┏━━
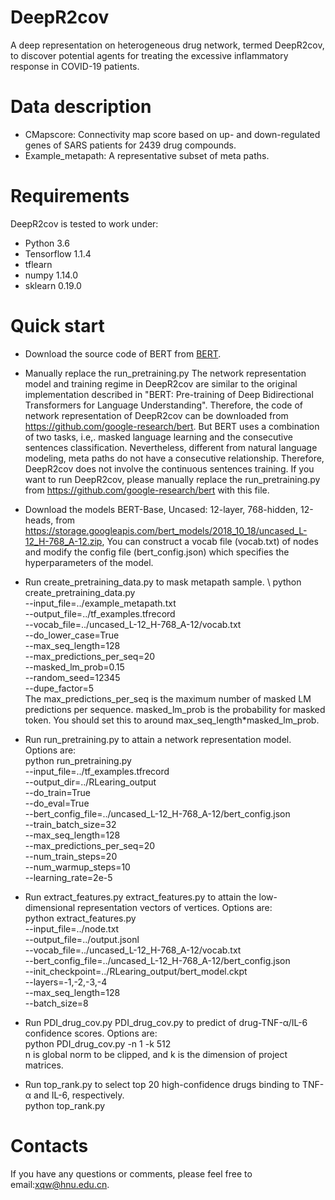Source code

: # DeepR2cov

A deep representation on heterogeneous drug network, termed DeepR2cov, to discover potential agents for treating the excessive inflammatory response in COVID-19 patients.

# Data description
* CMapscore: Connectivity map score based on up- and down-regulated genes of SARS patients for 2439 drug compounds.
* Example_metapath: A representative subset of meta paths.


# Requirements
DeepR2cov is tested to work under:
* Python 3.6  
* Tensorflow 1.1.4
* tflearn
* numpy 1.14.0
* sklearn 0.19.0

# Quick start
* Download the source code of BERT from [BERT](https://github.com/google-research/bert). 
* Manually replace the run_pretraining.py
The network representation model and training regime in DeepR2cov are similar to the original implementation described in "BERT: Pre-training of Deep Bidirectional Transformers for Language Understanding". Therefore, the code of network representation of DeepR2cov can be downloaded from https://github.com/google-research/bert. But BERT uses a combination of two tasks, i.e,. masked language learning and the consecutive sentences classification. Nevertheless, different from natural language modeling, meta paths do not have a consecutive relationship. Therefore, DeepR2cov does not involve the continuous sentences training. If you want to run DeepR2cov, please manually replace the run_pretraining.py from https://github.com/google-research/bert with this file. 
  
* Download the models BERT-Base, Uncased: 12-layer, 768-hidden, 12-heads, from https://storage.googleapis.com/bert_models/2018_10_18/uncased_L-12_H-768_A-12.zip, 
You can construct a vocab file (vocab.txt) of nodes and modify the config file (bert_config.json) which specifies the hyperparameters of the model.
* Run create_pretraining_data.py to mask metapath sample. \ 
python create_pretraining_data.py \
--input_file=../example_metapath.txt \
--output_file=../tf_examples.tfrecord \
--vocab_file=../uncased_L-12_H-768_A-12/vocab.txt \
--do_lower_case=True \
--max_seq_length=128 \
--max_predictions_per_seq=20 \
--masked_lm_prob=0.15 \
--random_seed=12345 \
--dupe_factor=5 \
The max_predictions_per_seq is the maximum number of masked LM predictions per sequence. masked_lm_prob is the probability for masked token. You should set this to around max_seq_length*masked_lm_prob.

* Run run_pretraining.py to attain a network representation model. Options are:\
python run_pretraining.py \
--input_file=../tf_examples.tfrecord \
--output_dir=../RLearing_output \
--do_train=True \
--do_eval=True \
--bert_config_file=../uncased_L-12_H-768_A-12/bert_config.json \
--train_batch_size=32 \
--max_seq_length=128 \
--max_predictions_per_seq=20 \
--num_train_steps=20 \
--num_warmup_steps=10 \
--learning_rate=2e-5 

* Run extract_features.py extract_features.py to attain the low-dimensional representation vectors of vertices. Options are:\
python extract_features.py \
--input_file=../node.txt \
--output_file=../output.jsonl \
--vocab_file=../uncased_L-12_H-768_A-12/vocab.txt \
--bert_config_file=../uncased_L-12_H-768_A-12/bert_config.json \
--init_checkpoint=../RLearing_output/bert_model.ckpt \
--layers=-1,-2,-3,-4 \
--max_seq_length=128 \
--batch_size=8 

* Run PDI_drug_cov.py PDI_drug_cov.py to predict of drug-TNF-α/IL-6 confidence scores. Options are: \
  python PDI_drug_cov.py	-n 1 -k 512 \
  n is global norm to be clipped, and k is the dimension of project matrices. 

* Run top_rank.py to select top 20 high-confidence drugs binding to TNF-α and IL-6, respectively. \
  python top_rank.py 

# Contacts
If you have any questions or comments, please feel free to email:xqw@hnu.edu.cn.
┗━━
▶ **Description of the task**
Each line in the listing where the word "this" is found is to be copied.

▶ **Response to the exercise**
The network representation model and training regime in DeepR2cov are similar to the original implementation described in "BERT: Pre-training of Deep Bidirectional Transformers for Language Understanding". Therefore, the code of network representation of DeepR2cov can be downloaded from https://github.com/google-research/bert. But BERT uses a combination of two tasks, i.e,. masked language learning and the consecutive sentences classification. Nevertheless, different from natural language modeling, meta paths do not have a consecutive relationship. Therefore, DeepR2cov does not involve the continuous sentences training. If you want to run DeepR2cov, please manually replace the run_pretraining.py from https://github.com/google-research/bert with this file. 
The max_predictions_per_seq is the maximum number of masked LM predictions per sequence. masked_lm_prob is the probability for masked token. You should set this to around max_seq_length*masked_lm_prob.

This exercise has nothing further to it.